See my remarks interspersed below.

Rhino

----- Original Message ----- 
From: "Andy B" <[EMAIL PROTECTED]>
To: <[EMAIL PROTECTED]>
Sent: Thursday, October 28, 2004 5:09 PM
Subject: Re: column choices for certain data


> Hi...
>
> Thanks for the info/help here.

No problem; that's what the list is for ;-)

> I understand everything up to the part where
> it talks about referencing more than 1 table to each other and the foreign
> keys and all that stuff...
>
> basically I got lost. Not because you explained it wrong but because I
> haven't got the foggiest clue what keys/table linking is or how it
works...
>
Fair enough. I don't know what you know or don't know so I just made an
assumption and guessed your experience was more extensive than it is.

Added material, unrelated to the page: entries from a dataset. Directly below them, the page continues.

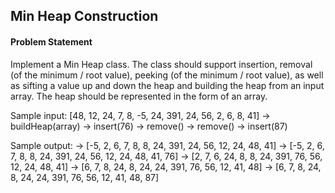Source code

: ## Min Heap Construction

#### Problem Statement

Implement a Min Heap class. The class should support insertion, removal (of the minimum / root value), peeking (of the minimum / root value), as well as sifting a
value up and down the heap and building the heap from an input array. The heap should be represented in the form of an array.

Sample input: [48, 12, 24, 7, 8, -5, 24, 391, 24, 56, 2, 6, 8, 41]
-> buildHeap(array)
-> insert(76)
-> remove()
-> remove()
-> insert(87)

Sample output:
-> [-5, 2, 6, 7, 8, 8, 24, 391, 24, 56, 12, 24, 48, 41]
-> [-5, 2, 6, 7, 8, 8, 24, 391, 24, 56, 12, 24, 48, 41, 76]
-> [2, 7, 6, 24, 8, 8, 24, 391, 76, 56, 12, 24, 48, 41]
-> [6, 7, 8, 24, 8, 24, 24, 391, 76, 56, 12, 41, 48]
-> [6, 7, 8, 24, 8, 24, 24, 391, 76, 56, 12, 41, 48, 87]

> Is it possible we can start with a simpler example with
linking/keys/foreign
> keys and stuff so maybe I can follow it easier?? And of course if not
valid
> for the list maybe we can take further talking to private email?? (sorry
I'm
> very new at this stuff)...
>
Actually, the concept is not that hard. I'll try to explain it a little more
clearly.

The whole idea of both the SET datatype and the lookup table I showed you is
to limit the values which can be stored in a given column to specific
values. If you just defined your business type column as char(50) or
something like that, you could put *any* SINGLE value you liked into the
column as long as it didn't exceed 50 characters; if you added 'not null' to
the column description, you would additionally be forced to put *something*
in the column, even if that was a single blank. Other than those limitations
though (and possibly some limitations with regards to specific characters,
depending on the code page, such as accented letters or whatever), you could
supply any SINGLE value you want.

In your case, you want to limit the valid values for the business type to a
few specific values. Also, you want to be able to store MULTIPLE business
types for the same business. Now, I'm not precisely sure what values you are
envisioning for this business type but let's say, for argument's sake, that
it is a short description of the business, like pool hall or dry cleaner.
You may have a slightly different idea of business type in mind; if so,
substitute the values that you envision for my examples. Whatever the values
you want, you've led me to believe that a given business could have more
than one business type so I'm picturing a business that has a pool hall but
also takes in dry cleaning as one example. (By the way, if I'm
misunderstanding this and you really only want a business type column to
contain ONE value for any given row, then you don't really need SET at all.
Remember, the idea of SET is that you could store up to 64 values in the
same column for a given row, so that you could, in theory, say that Smitty's
is a combination pool hall and dry cleaner (plus up to 62 other things if
the owner has some additional sidelines, like selling gardening supplies or
magazines).

Okay then, let's get Codd's objections to this out of the way first. If you
built a table using SET and a company had just these two business types, the
row would look like this:
registration_number    business_name    business_location    business_type
1                               Smitty's                123 Main Street
pool hall, dry cleaner

If the business had 5 sidelines, the row would look like this:

registration_number    business_name    business_location    business_type
1                               Smitty's                123 Main Street
pool hall, dry cleaner, gardening supplies, magazines, gun repair [forgive
the line wrapping; all 5 values should appear in the same line/row]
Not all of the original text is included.